英国のチャールズ国王とカミラ王妃が4月27日(日本時間28日)午後、米首都ワシントン郊外の空軍基地に到着した。国王夫妻は、王室ファンを自認するトランプ米大統領とメラニア夫人の出迎えを受けた後でホワイトハウスに移動し、非公開の茶会に臨んだ。米紙ニューヨーク・ポストが27日、報じた。
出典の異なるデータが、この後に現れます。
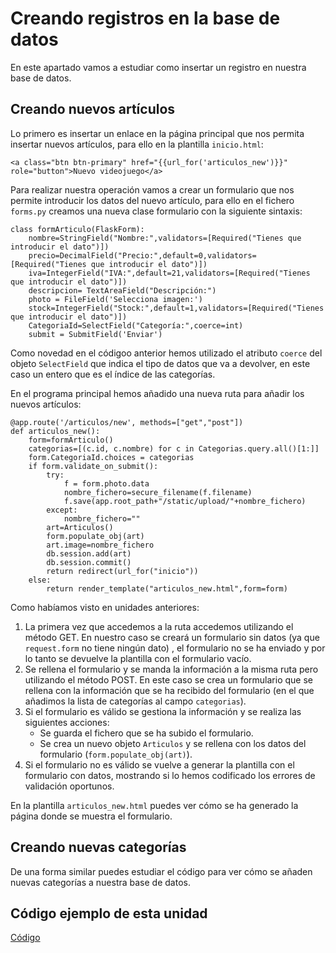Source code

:# Creando registros en la base de datos

En este apartado vamos a estudiar como insertar un registro en nuestra base de datos.

## Creando nuevos artículos

Lo primero es insertar un enlace en la página principal que nos permita insertar nuevos artículos, para ello en la plantilla `inicio.html`:

	<a class="btn btn-primary" href="{{url_for('articulos_new')}}" role="button">Nuevo videojuego</a>

Para realizar nuestra operación vamos a crear un formulario que nos permite introducir los datos del nuevo artículo, para ello en el fichero `forms.py` creamos una nueva clase formulario con la siguiente sintaxis:

	class formArticulo(FlaskForm):                      
		nombre=StringField("Nombre:",validators=[Required("Tienes que introducir el dato")])
		precio=DecimalField("Precio:",default=0,validators=[Required("Tienes que introducir el dato")])
		iva=IntegerField("IVA:",default=21,validators=[Required("Tienes que introducir el dato")])
		descripcion= TextAreaField("Descripción:")
		photo = FileField('Selecciona imagen:')
		stock=IntegerField("Stock:",default=1,validators=[Required("Tienes que introducir el dato")])
		CategoriaId=SelectField("Categoría:",coerce=int)
		submit = SubmitField('Enviar')

Como novedad en el códigoo anterior hemos utilizado el atributo `coerce` del objeto `SelectField` que indica el tipo de datos que va a devolver, en este caso un entero que es el índice de las categorías.

En el programa principal hemos añadido una nueva ruta para añadir los nuevos artículos:

	@app.route('/articulos/new', methods=["get","post"])
	def articulos_new():
		form=formArticulo()
		categorias=[(c.id, c.nombre) for c in Categorias.query.all()[1:]]
		form.CategoriaId.choices = categorias
		if form.validate_on_submit():
			try:
				f = form.photo.data
				nombre_fichero=secure_filename(f.filename)
				f.save(app.root_path+"/static/upload/"+nombre_fichero)
			except:
				nombre_fichero=""
			art=Articulos()
			form.populate_obj(art)
			art.image=nombre_fichero
			db.session.add(art)
			db.session.commit()
			return redirect(url_for("inicio"))
		else:
			return render_template("articulos_new.html",form=form)

Como habíamos visto en unidades anteriores:

1. La primera vez que accedemos a la ruta accedemos utilizando el método GET. En nuestro caso se creará un formulario sin datos (ya que `request.form` no tiene ningún dato) , el formulario no se ha enviado y por lo tanto se devuelve la plantilla con el formulario vacío.
2. Se rellena el formulario y se manda la información a la misma ruta pero utilizando el método POST. En este caso se crea un formulario que se rellena con la información que se ha recibido del formulario (en el que añadimos la lista de categorías al campo `categorias`). 
3. Si el formulario es válido se gestiona la información y se realiza las siguientes acciones:
	* Se guarda el fichero que se ha subido el formulario.
	* Se crea un nuevo objeto `Articulos` y se rellena con los datos del formulario (`form.populate_obj(art)`).
4. Si el formulario no es válido se vuelve a generar la plantilla con el formulario con datos, mostrando si lo hemos codificado los errores de validación oportunos.

En la plantilla `articulos_new.html` puedes ver cómo se ha generado la página donde se muestra el formulario.

## Creando nuevas categorías

De una forma similar puedes estudiar el código para ver cómo se añaden nuevas categorías a nuestra base de datos.

## Código ejemplo de esta unidad

[Código](../../ejemplos/u24)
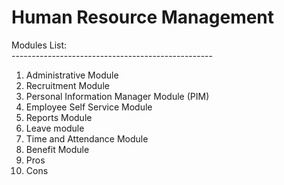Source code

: # Human Resource Management<br/>
Modules List: <br/>
--------------------------------------------------<br/>
1. Administrative Module <br/>
2. Recruitment Module <br/>
3. Personal Information Manager Module (PIM)<br/>
4. Employee Self Service Module<br/>
5. Reports Module<br/>
6. Leave module <br/>
7. Time and Attendance Module <br/>
8. Benefit Module<br/>
9. Pros <br/>
10. Cons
 トランプ氏とメラニア夫人は、チャールズ国王とカミラ王妃を握手と頬へのキスで迎え、大西洋を挟んだ同盟国間の外交的緊張を緩和することを目的とした訪問の温かい幕開けとなった。王室の到着に際し、2組の夫婦は握手を交わした。メラニア夫人はチャールズ国王に頭を下げる前に、女王の頬にキスをした。

 ホワイトハウスを後にした国王夫妻は、英国大使公邸で開かれた盛大なガーデンパーティーに出席した。 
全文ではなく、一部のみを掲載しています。